-- Data for review follows --

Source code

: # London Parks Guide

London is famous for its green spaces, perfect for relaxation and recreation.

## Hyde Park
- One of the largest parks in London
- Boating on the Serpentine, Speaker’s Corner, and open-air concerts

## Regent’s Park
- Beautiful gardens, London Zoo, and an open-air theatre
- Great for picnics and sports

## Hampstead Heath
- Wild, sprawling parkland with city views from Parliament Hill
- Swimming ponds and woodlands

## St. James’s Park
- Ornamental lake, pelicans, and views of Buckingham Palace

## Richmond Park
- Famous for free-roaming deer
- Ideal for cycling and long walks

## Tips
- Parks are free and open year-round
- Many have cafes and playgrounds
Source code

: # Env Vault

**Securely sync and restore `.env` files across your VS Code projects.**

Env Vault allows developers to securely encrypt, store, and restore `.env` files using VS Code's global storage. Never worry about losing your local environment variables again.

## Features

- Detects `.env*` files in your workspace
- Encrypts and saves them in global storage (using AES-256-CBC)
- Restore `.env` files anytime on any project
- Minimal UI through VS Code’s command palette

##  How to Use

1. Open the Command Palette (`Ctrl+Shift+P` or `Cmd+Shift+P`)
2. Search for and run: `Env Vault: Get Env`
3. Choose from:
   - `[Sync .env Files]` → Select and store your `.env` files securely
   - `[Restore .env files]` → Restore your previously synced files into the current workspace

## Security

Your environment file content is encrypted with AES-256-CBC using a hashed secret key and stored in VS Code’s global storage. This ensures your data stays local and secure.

-- Data for review concluded --
-- Data for review follows --

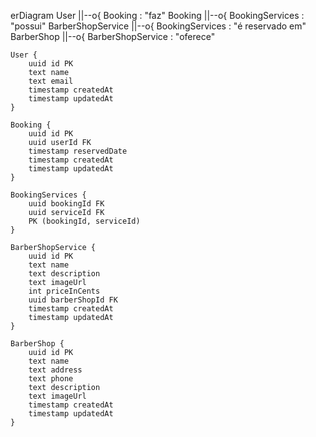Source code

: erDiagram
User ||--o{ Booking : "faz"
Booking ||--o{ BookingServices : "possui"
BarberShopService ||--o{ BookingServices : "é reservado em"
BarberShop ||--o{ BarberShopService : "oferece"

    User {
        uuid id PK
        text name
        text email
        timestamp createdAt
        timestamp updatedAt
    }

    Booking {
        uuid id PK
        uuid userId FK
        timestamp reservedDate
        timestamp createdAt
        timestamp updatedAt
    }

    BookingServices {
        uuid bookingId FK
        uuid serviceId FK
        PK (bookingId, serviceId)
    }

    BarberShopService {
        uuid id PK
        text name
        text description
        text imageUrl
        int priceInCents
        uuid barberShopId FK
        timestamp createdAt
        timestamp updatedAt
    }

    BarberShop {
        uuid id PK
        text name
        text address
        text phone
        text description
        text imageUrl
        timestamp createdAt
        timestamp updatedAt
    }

-- Data for review concluded --
-- Data for review follows --

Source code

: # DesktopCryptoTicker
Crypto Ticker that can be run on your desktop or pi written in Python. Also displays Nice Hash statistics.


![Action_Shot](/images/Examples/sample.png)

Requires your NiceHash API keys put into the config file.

-- Data for review concluded --

_Work order_
Filter this listing and copy only the lines holding the word "serviceId".

_Solution to the exercise_
        uuid serviceId FK
        PK (bookingId, serviceId)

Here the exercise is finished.